## HOW TO COMPLETE THIS TASK
Only one stretch of the listing below is wanted. Give it again exactly, from the line with "we have 3 python" through the line with "and except statments.".
TASK MATERIAL section start
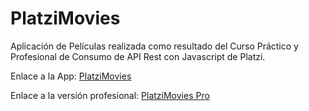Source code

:# PlatziMovies
Aplicación de Películas realizada como resultado del Curso Práctico y Profesional de Consumo de API Rest con Javascript de Platzi.

Enlace a la App: [PlatziMovies](https://v-miguel-v.github.io/PlatziMovies/)

Enlace a la versión profesional: [PlatziMovies Pro](https://v-miguel-v.github.io/PlatziMovies/Profesional%20Edition/)
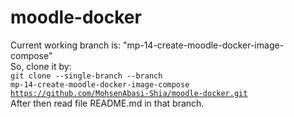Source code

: # moodle-docker
Current working branch is: "mp-14-create-moodle-docker-image-compose"<br/>
So, clone it by:<br/>
<code>git clone --single-branch --branch mp-14-create-moodle-docker-image-compose https://github.com/MohsenAbasi-Shia/moodle-docker.git</code><br/>
After then read file README.md in that branch. 

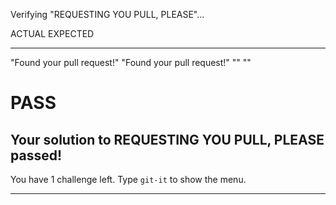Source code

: Verifying "REQUESTING YOU PULL, PLEASE"...

ACTUAL                             EXPECTED
------                             --------
"Found your pull request!"         "Found your pull request!"
""                                 ""
# PASS

Your solution to REQUESTING YOU PULL, PLEASE passed!
-----------------------------------------------------------------

You have 1 challenge left.
Type `git-it` to show the menu.

-----------------------------------------------------------------

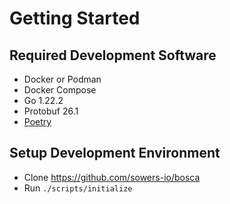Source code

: Getting Started
===

Required Development Software
--
* Docker or Podman
* Docker Compose
* Go 1.22.2
* Protobuf 26.1
* [Poetry](https://python-poetry.org/docs/#installation)

Setup Development Environment
--
* Clone https://github.com/sowers-io/bosca
* Run `./scripts/initialize`
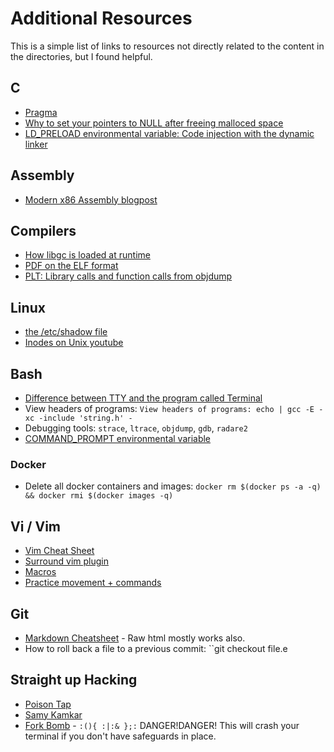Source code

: # Additional Resources
This is a simple list of links to resources not directly related to the content in the directories, but I found helpful.

## C
* [Pragma](https://gcc.gnu.org/onlinedocs/cpp/Pragmas.html)
* [Why to set your pointers to NULL after freeing malloced space](http://stackoverflow.com/questions/1025589/setting-variable-to-null-after-free/#1025604)
* [LD_PRELOAD environmental variable: Code injection with the dynamic linker](https://rafalcieslak.wordpress.com/2013/04/02/dynamic-linker-tricks-using-ld_preload-to-cheat-inject-features-and-investigate-programs/)

## Assembly
* [Modern x86 Assembly blogpost](http://t-a-w.blogspot.com/2007/03/modern-x86-assembly.html)

## Compilers
* [How libgc is loaded at runtime](http://dustin.schultz.io/blog/2010/10/02/how-is-glibc-loaded-at-runtime/)
* [PDF on the ELF format](http://www.skyfree.org/linux/references/ELF_Format.pdf)
* [PLT: Library calls and function calls from objdump](http://stackoverflow.com/questions/5469274/what-does-plt-mean-here)

## Linux
* [the /etc/shadow file](http://www.slashroot.in/how-are-passwords-stored-linux-understanding-hashing-shadow-utils)
* [Inodes on Unix youtube](https://www.youtube.com/watch?v=tMVj22EWg6A)

## Bash
* [Difference between TTY and the program called Terminal](http://unix.stackexchange.com/questions/4126/what-is-the-exact-difference-between-a-terminal-a-shell-a-tty-and-a-con)
* View headers of programs: ``View headers of programs: echo | gcc -E -xc -include 'string.h' -``
* Debugging tools: ``strace``, ``ltrace``, ``objdump``, ``gdb``, ``radare2``
* [COMMAND_PROMPT environmental variable](http://www.tldp.org/HOWTO/Bash-Prompt-HOWTO/x264.html)

### Docker
* Delete all docker containers and images: ``docker rm $(docker ps -a -q)  && docker rmi $(docker images -q)``

## Vi / Vim
* [Vim Cheat Sheet](http://vimsheet.com/)
* [Surround vim plugin](http://www.catonmat.net/blog/vim-plugins-surround-vim/)
* [Macros](http://usevim.com/2012/08/10/macros/)
* [Practice movement + commands](https://www.shortcutfoo.com/app/dojos/vim)

## Git
* [Markdown Cheatsheet](https://guides.github.com/pdfs/markdown-cheatsheet-online.pdf) - Raw html mostly works also.
* How to roll back a file to a previous commit: ``git checkout <hash> file.e

## Straight up Hacking
* [Poison Tap](https://samy.pl/poisontap/)
* [Samy Kamkar](https://samy.pl/)
* [Fork Bomb](https://en.wikipedia.org/wiki/Fork_bomb) - ``:(){ :|:& };:`` DANGER!DANGER! This will crash your terminal if you don't have safeguards in place.
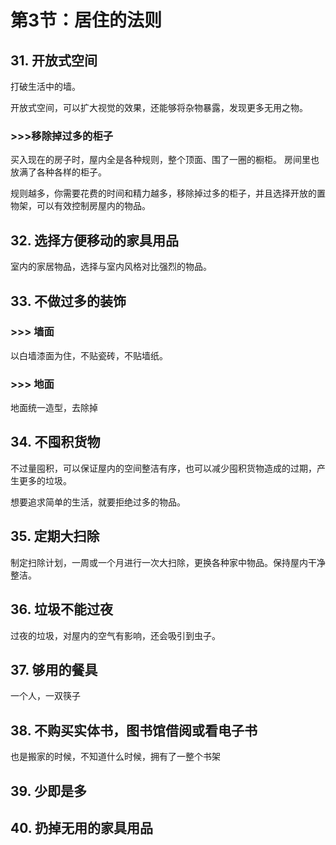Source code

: # 第3节：居住的法则

## 31. 开放式空间

打破生活中的墙。

开放式空间，可以扩大视觉的效果，还能够将杂物暴露，发现更多无用之物。

### >>>移除掉过多的柜子

买入现在的房子时，屋内全是各种规则，整个顶面、围了一圈的橱柜。
房间里也放满了各种各样的柜子。

规则越多，你需要花费的时间和精力越多，移除掉过多的柜子，并且选择开放的置物架，可以有效控制房屋内的物品。

## 32. 选择方便移动的家具用品

室内的家居物品，选择与室内风格对比强烈的物品。

## 33. 不做过多的装饰

### >>> 墙面

以白墙漆面为住，不贴瓷砖，不贴墙纸。

### >>> 地面

地面统一造型，去除掉

## 34. 不囤积货物

不过量囤积，可以保证屋内的空间整洁有序，也可以减少囤积货物造成的过期，产生更多的垃圾。

想要追求简单的生活，就要拒绝过多的物品。

## 35. 定期大扫除

制定扫除计划，一周或一个月进行一次大扫除，更换各种家中物品。保持屋内干净整洁。

## 36. 垃圾不能过夜

过夜的垃圾，对屋内的空气有影响，还会吸引到虫子。

## 37. 够用的餐具

一个人，一双筷子

## 38. 不购买实体书，图书馆借阅或看电子书

也是搬家的时候，不知道什么时候，拥有了一整个书架

## 39. 少即是多

## 40. 扔掉无用的家具用品
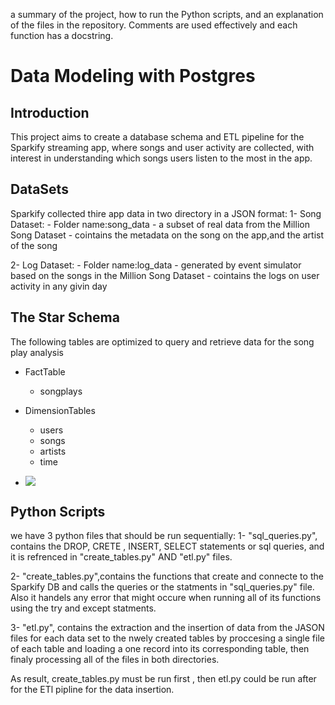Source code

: a summary of the project, 
how to run the Python scripts, 
and an explanation of the files in the repository.
Comments are used effectively and each function has a docstring.

# Data Modeling with Postgres

## Introduction 
This project aims to create a database schema and ETL pipeline for the Sparkify streaming app, where songs and user activity are collected, with interest in understanding which songs users listen to the most in the app.  

## DataSets   
Sparkify collected thire app data in two directory in a JSON format:
1- Song Dataset: 
    - Folder name:song_data 
    - a subset of real data from the Million Song Dataset 
    - cointains the metadata on the song on the app,and the artist of the song 

2- Log Dataset:
    - Folder name:log_data 
    - generated by event simulator based on the songs in the Million Song Dataset 
    - cointains the logs on user activity in any givin day   

## The Star Schema
The following tables are optimized to query and retrieve data for the song play analysis 
- FactTable
    - songplays 
- DimensionTables
    - users
    - songs
    - artists
    - time
    
- ![](Star_Schema.png)


## Python Scripts
we have 3 python files that should be run sequentially:
1- "sql_queries.py", contains the DROP, CRETE , INSERT, SELECT statements or sql queries, and it is refrenced in "create_tables.py" AND "etl.py" files.

2- "create_tables.py",contains the functions that create and connecte to the Sparkify DB and calls the queries or the statments in "sql_queries.py" file. Also it handels any error that might occure when running all of its functions using the try and except statments.    
    
3- "etl.py", contains the extraction and the insertion of data from the JASON files for each data set to the nwely created tables by proccesing a single file of each table and loading a one record into its corresponding table, then finaly processing all of the files in both directories. 

As result, create_tables.py must be run first , then etl.py could be run after for the ETl pipline for the data insertion.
TASK MATERIAL section end
## RESULT FOR THIS EXERCISE
we have 3 python files that should be run sequentially:
1- "sql_queries.py", contains the DROP, CRETE , INSERT, SELECT statements or sql queries, and it is refrenced in "create_tables.py" AND "etl.py" files.

2- "create_tables.py",contains the functions that create and connecte to the Sparkify DB and calls the queries or the statments in "sql_queries.py" file. Also it handels any error that might occure when running all of its functions using the try and except statments.    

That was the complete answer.